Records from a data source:
[Start of section]

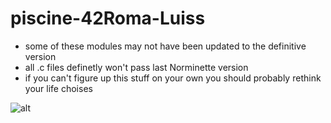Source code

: # piscine-42Roma-Luiss

- some of these modules may not have been updated to the definitive version
- all .c files definetly won't pass last Norminette version
- if you can't figure up this stuff on your own you should probably rethink your life choises

![alt](https://i.kym-cdn.com/photos/images/newsfeed/001/450/446/573.jpg)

[End of section]

#### [Work task]
Please filter the entries above down to the lines holding "version" and copy them.

#### [Exercise answer]
- some of these modules may not have been updated to the definitive version
- all .c files definetly won't pass last Norminette version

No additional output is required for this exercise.